Find the PDF of exponential distribution from its characteristic function

Question

I know that the characteristics function of the exponential distribution is as following: $$ \phi_x(t) =\frac{\lambda}{(\lambda -it)}$$ Also, I know that the pdf of the exponential distribution is: $$f_x(x)=\lambda e^{-\lambda x}$$

Moreover, I know that the relation ship between the pdf and the characteristics function can be describe as following: $$ f_x(x)= \int_0^\infty e^{-itx} \phi_x(t) $$ $$ f_x(x)= \int_0^\infty e^{-itx} \frac{\lambda}{(\lambda -it)} $$

However, I can't compute the last equation to find the exactly pdf that i already mentioned before. Could you guys help me to solve this integral.
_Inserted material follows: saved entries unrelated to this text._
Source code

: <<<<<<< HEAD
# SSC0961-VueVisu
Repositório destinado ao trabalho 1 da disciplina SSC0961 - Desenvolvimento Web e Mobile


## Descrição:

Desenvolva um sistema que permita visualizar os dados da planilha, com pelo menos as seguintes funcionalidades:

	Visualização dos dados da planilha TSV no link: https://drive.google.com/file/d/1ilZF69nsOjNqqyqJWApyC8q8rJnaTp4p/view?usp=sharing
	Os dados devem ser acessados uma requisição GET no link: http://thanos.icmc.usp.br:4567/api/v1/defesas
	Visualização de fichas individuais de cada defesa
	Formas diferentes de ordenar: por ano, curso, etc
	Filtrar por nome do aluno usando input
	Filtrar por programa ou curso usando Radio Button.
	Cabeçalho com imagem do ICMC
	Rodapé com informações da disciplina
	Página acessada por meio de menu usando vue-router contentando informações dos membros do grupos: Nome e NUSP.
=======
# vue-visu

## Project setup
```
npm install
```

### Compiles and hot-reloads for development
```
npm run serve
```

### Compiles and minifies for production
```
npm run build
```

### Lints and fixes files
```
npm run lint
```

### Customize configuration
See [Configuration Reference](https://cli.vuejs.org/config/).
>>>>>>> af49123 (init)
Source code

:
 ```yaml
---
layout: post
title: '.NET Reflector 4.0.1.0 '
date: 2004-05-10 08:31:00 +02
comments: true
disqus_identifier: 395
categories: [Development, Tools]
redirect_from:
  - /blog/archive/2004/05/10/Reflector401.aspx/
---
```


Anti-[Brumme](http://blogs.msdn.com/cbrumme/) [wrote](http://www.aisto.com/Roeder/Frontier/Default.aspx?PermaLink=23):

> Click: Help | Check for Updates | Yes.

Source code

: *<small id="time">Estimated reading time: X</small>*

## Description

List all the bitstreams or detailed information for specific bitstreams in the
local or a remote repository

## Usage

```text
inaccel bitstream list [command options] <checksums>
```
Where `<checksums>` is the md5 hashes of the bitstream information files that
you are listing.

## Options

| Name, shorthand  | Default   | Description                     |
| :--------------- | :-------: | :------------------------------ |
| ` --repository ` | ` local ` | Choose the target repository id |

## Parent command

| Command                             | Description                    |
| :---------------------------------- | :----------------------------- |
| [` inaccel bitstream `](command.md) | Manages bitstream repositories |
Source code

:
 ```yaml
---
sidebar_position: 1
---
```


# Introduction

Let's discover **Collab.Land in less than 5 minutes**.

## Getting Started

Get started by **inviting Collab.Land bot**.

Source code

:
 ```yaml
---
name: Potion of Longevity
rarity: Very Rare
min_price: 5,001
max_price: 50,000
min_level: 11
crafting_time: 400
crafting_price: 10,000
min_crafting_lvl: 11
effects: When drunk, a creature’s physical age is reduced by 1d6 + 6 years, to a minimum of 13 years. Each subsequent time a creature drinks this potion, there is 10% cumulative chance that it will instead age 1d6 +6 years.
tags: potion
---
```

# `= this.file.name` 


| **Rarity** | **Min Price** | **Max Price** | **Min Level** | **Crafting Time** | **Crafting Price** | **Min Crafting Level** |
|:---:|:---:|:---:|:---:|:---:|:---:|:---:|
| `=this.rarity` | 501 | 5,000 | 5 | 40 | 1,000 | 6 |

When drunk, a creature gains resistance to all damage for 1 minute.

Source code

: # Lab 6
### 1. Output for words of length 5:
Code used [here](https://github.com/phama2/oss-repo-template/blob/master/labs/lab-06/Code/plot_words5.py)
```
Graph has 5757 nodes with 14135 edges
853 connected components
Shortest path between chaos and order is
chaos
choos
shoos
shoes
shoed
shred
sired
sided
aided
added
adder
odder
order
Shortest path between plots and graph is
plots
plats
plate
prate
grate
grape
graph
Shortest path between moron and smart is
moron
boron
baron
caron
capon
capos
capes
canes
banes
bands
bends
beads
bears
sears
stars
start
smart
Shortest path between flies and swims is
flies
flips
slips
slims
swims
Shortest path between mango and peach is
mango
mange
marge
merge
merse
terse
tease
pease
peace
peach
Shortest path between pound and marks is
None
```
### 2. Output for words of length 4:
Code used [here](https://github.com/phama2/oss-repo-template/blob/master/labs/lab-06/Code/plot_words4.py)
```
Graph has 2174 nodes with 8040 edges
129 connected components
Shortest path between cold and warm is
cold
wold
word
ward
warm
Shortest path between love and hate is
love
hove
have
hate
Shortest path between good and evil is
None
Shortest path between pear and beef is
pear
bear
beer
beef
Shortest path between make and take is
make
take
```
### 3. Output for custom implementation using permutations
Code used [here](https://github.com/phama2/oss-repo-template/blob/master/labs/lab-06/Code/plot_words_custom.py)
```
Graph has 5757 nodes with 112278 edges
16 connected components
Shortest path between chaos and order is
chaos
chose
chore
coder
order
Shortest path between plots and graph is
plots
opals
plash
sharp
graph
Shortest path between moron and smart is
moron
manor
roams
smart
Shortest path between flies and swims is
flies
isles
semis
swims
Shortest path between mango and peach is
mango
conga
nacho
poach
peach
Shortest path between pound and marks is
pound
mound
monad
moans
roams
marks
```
I used wolfram, but without any result.

Thanks .

Answer 1

${\displaystyle\int_\mathbb{R}|\phi(t)|\mathrm{d}t = \infty}$, so ${\displaystyle f(x) \neq \frac{1}{2\pi}\int_\mathbb{R}e^{-itx}\phi(t)\mathrm{d}t}$. Also note that the pdf of the exponential distribution is not uniformly continuous.
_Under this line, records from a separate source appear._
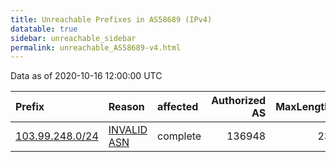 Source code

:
 ```yaml
---
title: Unreachable Prefixes in AS58689 (IPv4)
datatable: true
sidebar: unreachable_sidebar
permalink: unreachable_AS58689-v4.html
---
```


Data as of 2020-10-16 12:00:00 UTC


<div class="datatable-begin"></div>

| Prefix                                                   | Reason                                                                                                 | affected   |   Authorized AS |   MaxLength | Anchor                                       |   unreachable /24s |
|:---------------------------------------------------------|:-------------------------------------------------------------------------------------------------------|:-----------|----------------:|------------:|:---------------------------------------------|-------------------:|
| [103.99.248.0/24](https://stat.ripe.net/103.99.248.0/24) | [INVALID ASN](https://rpki-validator.ripe.net/announcement-preview?asn=AS58689&prefix=103.99.248.0/24) | complete   |          136948 |          23 | [APNIC](unreachable_APNIC_RPKI_Root-v4.html) |                  1 |

<div class="datatable-end"></div>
Instead, we can consider the cdf.

\begin{align} F(b) - F(a) &= \frac{1}{2\pi}\int_\mathbb{R}\frac{e^{-ita} - e^{-itb}}{it}\frac{\lambda}{\lambda - it}\mathrm{d}t\\ &= \frac{\lambda}{2\pi}\int_\mathbb{R}\frac{e^{-ita} - e^{-itb}}{t(i\lambda + t)}\mathrm{d}t. \end{align}

The residue at $0$ is $0$ and the residue at $-i\lambda$ is ${\displaystyle\frac{i(e^{-\lambda a} - e^{-\lambda b})}{\lambda}}$. Therefore, $F(b) - F(a) = {\displaystyle\frac{-\lambda}{2\pi}2\pi i\Bigg[0 + \frac{i(e^{-\lambda a} - e^{-\lambda b})}{\lambda}\Bigg]}$, where the negative sign is due to the contour's clockwise orientation. The expression simplifies to $e^{-\lambda a} - e^{-\lambda b}$.
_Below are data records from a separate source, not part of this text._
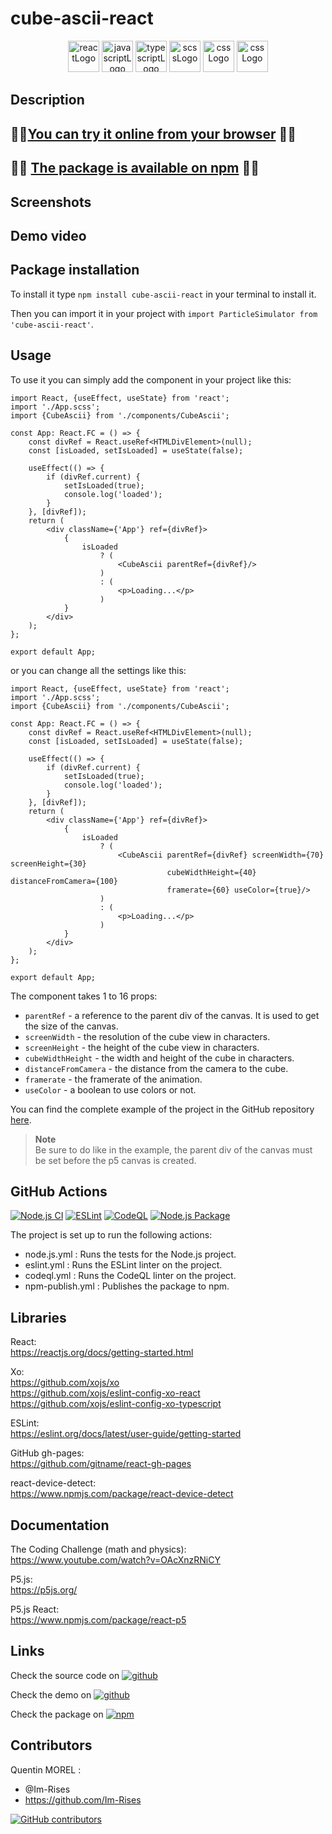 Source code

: # cube-ascii-react

<p align="center">
    <img src="https://img.shields.io/badge/React-20232A?style=for-the-badge&logo=react&logoColor=61DAFB" alt="reactLogo" style="height:50px;">
    <img src="https://img.shields.io/badge/JavaScript-323330?style=for-the-badge&logo=javascript&logoColor=F7DF1E" alt="javascriptLogo" style="height:50px;">
    <img src="https://img.shields.io/badge/TypeScript-007ACC?style=for-the-badge&logo=typescript&logoColor=white" alt="typescriptLogo" style="height:50px;">
    <img src="https://img.shields.io/badge/Sass-CC6699?style=for-the-badge&logo=sass&logoColor=white" alt="scssLogo" style="height:50px;">
    <img src="https://img.shields.io/badge/CSS-239120?&style=for-the-badge&logo=css3&logoColor=white" alt="cssLogo" style="height:50px;">
    <img src="https://img.shields.io/badge/p5%20js-ED225D?style=for-the-badge&logo=p5dotjs&logoColor=white" alt="cssLogo" style="height:50px;">
</p>

## Description

## 🚀🚀[You can try it online from your browser](https://im-rises.github.io/cube-ascii-react-website/) 🚀🚀

## 🚀🚀 [The package is available on npm](https://www.npmjs.com/package/cube-ascii-react) 🚀🚀

## Screenshots

[//]: # (|                                                      Attraction                                                       |                                                         Drag                                                          |                                                       Repulsion                                                       |)

[//]: # (|:---------------------------------------------------------------------------------------------------------------------:|:---------------------------------------------------------------------------------------------------------------------:|:---------------------------------------------------------------------------------------------------------------------:|)

[//]: # (| ![screenshot1]&#40;https://user-images.githubusercontent.com/59691442/230525907-1efd6bc5-ce33-485a-879a-57a8ed46c596.png&#41; | ![screenshot2]&#40;https://user-images.githubusercontent.com/59691442/230525910-7a41907f-d6fe-4ed2-8c44-94c09b837e6f.png&#41; | ![screenshot3]&#40;https://user-images.githubusercontent.com/59691442/230525912-bb0054c4-0f0c-4f6e-b7c9-937f11ba0acf.png&#41; |)

## Demo video

[//]: # (https://user-images.githubusercontent.com/59691442/219550627-16660c09-dbea-41f3-ba15-3d7aaafca6d9.mp4)

[//]: # (https://user-images.githubusercontent.com/59691442/230523799-9afbf327-3cf4-4530-8127-594339d94334.mp4)

[//]: # (https://user-images.githubusercontent.com/59691442/230526870-cd104007-be41-4cdd-a10e-4672da650974.mp4)

## Package installation

To install it type `npm install cube-ascii-react` in your terminal to install it.

Then you can import it in your project with `import ParticleSimulator from 'cube-ascii-react'`.

## Usage

To use it you can simply add the component in your project like this:

```tsx
import React, {useEffect, useState} from 'react';
import './App.scss';
import {CubeAscii} from './components/CubeAscii';

const App: React.FC = () => {
    const divRef = React.useRef<HTMLDivElement>(null);
    const [isLoaded, setIsLoaded] = useState(false);

    useEffect(() => {
        if (divRef.current) {
            setIsLoaded(true);
            console.log('loaded');
        }
    }, [divRef]);
    return (
        <div className={'App'} ref={divRef}>
            {
                isLoaded
                    ? (
                        <CubeAscii parentRef={divRef}/>
                    )
                    : (
                        <p>Loading...</p>
                    )
            }
        </div>
    );
};

export default App;

```

or you can change all the settings like this:

```tsx
import React, {useEffect, useState} from 'react';
import './App.scss';
import {CubeAscii} from './components/CubeAscii';

const App: React.FC = () => {
    const divRef = React.useRef<HTMLDivElement>(null);
    const [isLoaded, setIsLoaded] = useState(false);

    useEffect(() => {
        if (divRef.current) {
            setIsLoaded(true);
            console.log('loaded');
        }
    }, [divRef]);
    return (
        <div className={'App'} ref={divRef}>
            {
                isLoaded
                    ? (
                        <CubeAscii parentRef={divRef} screenWidth={70} screenHeight={30}
                                   cubeWidthHeight={40} distanceFromCamera={100}
                                   framerate={60} useColor={true}/>
                    )
                    : (
                        <p>Loading...</p>
                    )
            }
        </div>
    );
};

export default App;

```

The component takes 1 to 16 props:

- `parentRef` - a reference to the parent div of the canvas. It is used to get the size of the canvas.
- `screenWidth` - the resolution of the cube view in characters.
- `screenHeight` - the height of the cube view in characters.
- `cubeWidthHeight` - the width and height of the cube in characters.
- `distanceFromCamera` - the distance from the camera to the cube.
- `framerate` - the framerate of the animation.
- `useColor` - a boolean to use colors or not.

You can find the complete example of the project in the GitHub
repository [here](https://im-rises.github.io/cube-ascii-react-website).

> **Note**  
> Be sure to do like in the example, the parent div of the canvas must be set before the p5 canvas is created.

## GitHub Actions

[![Node.js CI](https://github.com/Im-Rises/cube-ascii-react/actions/workflows/node.js.yml/badge.svg?branch=main)](https://github.com/Im-Rises/cube-ascii-react/actions/workflows/node.js.yml)
[![ESLint](https://github.com/Im-Rises/cube-ascii-react/actions/workflows/eslint.yml/badge.svg?branch=main)](https://github.com/Im-Rises/cube-ascii-react/actions/workflows/eslint.yml)
[![CodeQL](https://github.com/Im-Rises/cube-ascii-react/actions/workflows/codeql.yml/badge.svg?branch=main)](https://github.com/Im-Rises/cube-ascii-react/actions/workflows/codeql.yml)
[![Node.js Package](https://github.com/Im-Rises/cube-ascii-react/actions/workflows/npm-publish.yml/badge.svg)](https://github.com/Im-Rises/cube-ascii-react/actions/workflows/npm-publish.yml)

The project is set up to run the following actions:

- node.js.yml : Runs the tests for the Node.js project.
- eslint.yml : Runs the ESLint linter on the project.
- codeql.yml : Runs the CodeQL linter on the project.
- npm-publish.yml : Publishes the package to npm.

## Libraries

React:  
<https://reactjs.org/docs/getting-started.html>

Xo:  
<https://github.com/xojs/xo>  
<https://github.com/xojs/eslint-config-xo-react>  
<https://github.com/xojs/eslint-config-xo-typescript>

ESLint:  
<https://eslint.org/docs/latest/user-guide/getting-started>

GitHub gh-pages:  
<https://github.com/gitname/react-gh-pages>

react-device-detect:  
<https://www.npmjs.com/package/react-device-detect>

## Documentation

The Coding Challenge (math and physics):  
<https://www.youtube.com/watch?v=OAcXnzRNiCY>

P5.js:  
<https://p5js.org/>

P5.js React:  
<https://www.npmjs.com/package/react-p5>

## Links

Check the source code
on [![github](https://user-images.githubusercontent.com/59691442/223556058-6244e346-8117-43cd-97c6-bf68611bf286.svg)](https://github.com/im-rises/cube-ascii-react)

Check the demo
on [![github](https://user-images.githubusercontent.com/59691442/223556058-6244e346-8117-43cd-97c6-bf68611bf286.svg)](https://github.com/im-rises/cube-ascii-react-website)

Check the package
on [![npm](https://user-images.githubusercontent.com/59691442/223556055-4e9ef014-79d4-4136-ac07-b837b49066c8.svg)](https://www.npmjs.com/package/cube-ascii-react)

## Contributors

Quentin MOREL :

- @Im-Rises
- <https://github.com/Im-Rises>

[![GitHub contributors](https://contrib.rocks/image?repo=Im-Rises/cube-ascii-react)](https://github.com/Im-Rises/cube-ascii-react/graphs/contributors)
Knowing $F(0) = 0$, $F(x) = 1 - e^{-\lambda x}$ for $x \geq 0$ and so $f(x) = \lambda e^{-\lambda x}, x > 0$.

Answer 2

If you start defining the probability density function as $$ f(x) = \lambda e^{-\lambda x} \Theta(x), $$ with $\lambda \in \mathbb{R}$, $\lambda>0$ and $\Theta(x)$ the Heaviside step function since we only want to take care of $x>0$. We can take its characteristic function performing the inverse Fourier transform of it, where $$ \phi(t) = \frac{1}{\sqrt{2\pi}} \int_\mathbb{R} e^{itx}f(x) \mathrm{d}x = \frac{1}{\sqrt{2\pi}} \int_0^\infty e^{itx} \lambda e^{-\lambda x} \mathrm{d}x = \frac{1}{\sqrt{2\pi}}\frac{\lambda}{\lambda - it}, $$ as written. We can invert the process computing the Fourier transform of the characteristic function $\phi(t)$, where $$ \begin{aligned} f(x) &= \frac{1}{\sqrt{2\pi}} \int_\mathbb{R} e^{-ixt}\phi(t) \mathrm{d}t = -\frac{\lambda e^{-\lambda x}}{2} \left[\mathrm{sgn}(x)\left(\mathrm{sgn}(|\mathrm{Re}(\lambda)|) - 1\right) -2\,\mathrm{sgn}\left(\mathrm{Re}(\lambda)\right)\Theta(x\,\mathrm{sgn}\left(\mathrm{Re}(\lambda)\right))\right] \\ &= \lambda e^{-\lambda x} \Theta(x), \end{aligned} $$ since $\mathrm{sgn}\left(\mathrm{Re}(\lambda)\right) = 1$.